While I’ve hardly scratched the surface of TOC thinking, I think this broad understanding offers an important insight: Our fixation on constraint removal is often our default way of thinking. We look at a problem, isolate what we believe to be the constraint and seek to eliminate it. For example, if one provides a budget or timeline for a task, how often is the first reaction an attempt to expand the limits? Or on a larger scale, if the challenge is to increase revenue within a professional services firm, the constraint is quickly identified as one of the immediate limits – the hourly rate, the number of hours worked or hours billed – and so we respond by raising the hourly rate, focus on time management, or if we believe the market is the constraint, (so I can’t charge more) we simply work more.

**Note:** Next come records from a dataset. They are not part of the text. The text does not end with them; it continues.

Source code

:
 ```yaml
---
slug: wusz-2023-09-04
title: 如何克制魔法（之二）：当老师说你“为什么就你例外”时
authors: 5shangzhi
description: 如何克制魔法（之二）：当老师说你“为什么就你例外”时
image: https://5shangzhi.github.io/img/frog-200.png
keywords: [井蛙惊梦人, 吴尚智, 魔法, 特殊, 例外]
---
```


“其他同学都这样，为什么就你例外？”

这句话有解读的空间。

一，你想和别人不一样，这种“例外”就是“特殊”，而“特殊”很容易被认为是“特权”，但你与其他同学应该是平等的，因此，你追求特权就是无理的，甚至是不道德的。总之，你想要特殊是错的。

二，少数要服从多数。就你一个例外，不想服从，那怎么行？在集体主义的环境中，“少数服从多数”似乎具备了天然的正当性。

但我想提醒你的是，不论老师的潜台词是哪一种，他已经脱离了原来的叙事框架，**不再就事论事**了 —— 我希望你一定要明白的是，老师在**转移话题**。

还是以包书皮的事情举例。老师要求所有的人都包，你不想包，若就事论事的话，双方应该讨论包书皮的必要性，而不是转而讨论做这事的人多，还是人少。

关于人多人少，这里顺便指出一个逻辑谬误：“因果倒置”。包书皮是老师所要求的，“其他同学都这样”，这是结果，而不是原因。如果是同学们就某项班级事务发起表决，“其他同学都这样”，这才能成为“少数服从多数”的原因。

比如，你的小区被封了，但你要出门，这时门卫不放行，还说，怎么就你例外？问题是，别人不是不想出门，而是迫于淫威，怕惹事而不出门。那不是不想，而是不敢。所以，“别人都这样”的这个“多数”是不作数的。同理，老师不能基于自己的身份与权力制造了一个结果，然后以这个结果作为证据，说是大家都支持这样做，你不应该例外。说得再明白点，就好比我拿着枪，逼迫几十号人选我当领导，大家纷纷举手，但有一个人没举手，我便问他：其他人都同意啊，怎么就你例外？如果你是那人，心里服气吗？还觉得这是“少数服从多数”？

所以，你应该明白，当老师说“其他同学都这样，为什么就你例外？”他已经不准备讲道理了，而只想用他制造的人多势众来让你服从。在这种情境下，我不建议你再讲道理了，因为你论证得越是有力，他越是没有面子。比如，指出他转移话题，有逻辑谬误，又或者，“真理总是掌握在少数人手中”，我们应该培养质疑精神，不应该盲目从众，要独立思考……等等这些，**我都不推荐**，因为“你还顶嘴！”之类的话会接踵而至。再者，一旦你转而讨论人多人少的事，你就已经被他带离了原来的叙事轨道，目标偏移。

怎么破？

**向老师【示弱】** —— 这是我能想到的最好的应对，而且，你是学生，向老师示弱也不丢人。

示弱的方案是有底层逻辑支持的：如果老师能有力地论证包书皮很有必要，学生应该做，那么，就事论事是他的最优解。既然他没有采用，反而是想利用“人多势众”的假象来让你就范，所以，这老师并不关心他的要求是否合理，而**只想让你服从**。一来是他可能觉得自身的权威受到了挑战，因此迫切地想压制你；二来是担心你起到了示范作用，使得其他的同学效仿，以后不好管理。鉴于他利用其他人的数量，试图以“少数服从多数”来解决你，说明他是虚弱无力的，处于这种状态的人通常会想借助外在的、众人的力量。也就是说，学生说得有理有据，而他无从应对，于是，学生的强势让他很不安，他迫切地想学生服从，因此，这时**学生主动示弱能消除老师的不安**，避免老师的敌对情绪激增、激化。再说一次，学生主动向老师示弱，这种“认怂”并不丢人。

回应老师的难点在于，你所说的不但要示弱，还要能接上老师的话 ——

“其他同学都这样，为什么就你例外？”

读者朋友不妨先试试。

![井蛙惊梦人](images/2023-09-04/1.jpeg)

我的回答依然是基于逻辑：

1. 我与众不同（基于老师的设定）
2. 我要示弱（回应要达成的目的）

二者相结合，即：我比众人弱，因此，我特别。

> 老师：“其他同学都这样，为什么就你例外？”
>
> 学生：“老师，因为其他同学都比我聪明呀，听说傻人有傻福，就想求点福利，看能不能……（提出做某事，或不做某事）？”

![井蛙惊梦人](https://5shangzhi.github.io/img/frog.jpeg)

It seems to me this pattern of “constraint removal”, while very applicable in a manufacturing environment, has overflowed the boundaries of efficiency and has leaked so far into our thinking it may be harming effectiveness. We have developed a habit of responding to constraints by blaming them — the budget is too small, there is no way to complete the project in that amount of time, the resources for this project are too limited. What began as naturally seeking to remove a limiting factor, has become a conditioned response.
What would happen, if instead of seeking to eliminate constraints, we embraced them. What if instead of saying, “You need to increase the budget,” we asked, “How can we do more within this budget?” Instead of saying, “I need more time,” we said, “I need to find a new way.” Instead of pushing the boundaries, we would be pushing ourselves, which underscores the danger of being able to remove boundaries — it can provide an opening for complacency. That is, we can begin to lose the grit and determination in life that constraints provide. Just look back at the past accomplishments you are proudest of. Among them, you will likely see a pattern of behavior similar to this: your determination meets a barrier, your persistence and innovation creates achievement. In short, boundaries create the motivation it takes to overcome them.
Constraints have been and always will be the guard rails that force creativity, innovation and better performance. And while seeking to remove constraints may lead to efficiency, if our response to a challenge is to always avoid it, efficient or not, it will be a short matter of time until we simply run out of roads we can take.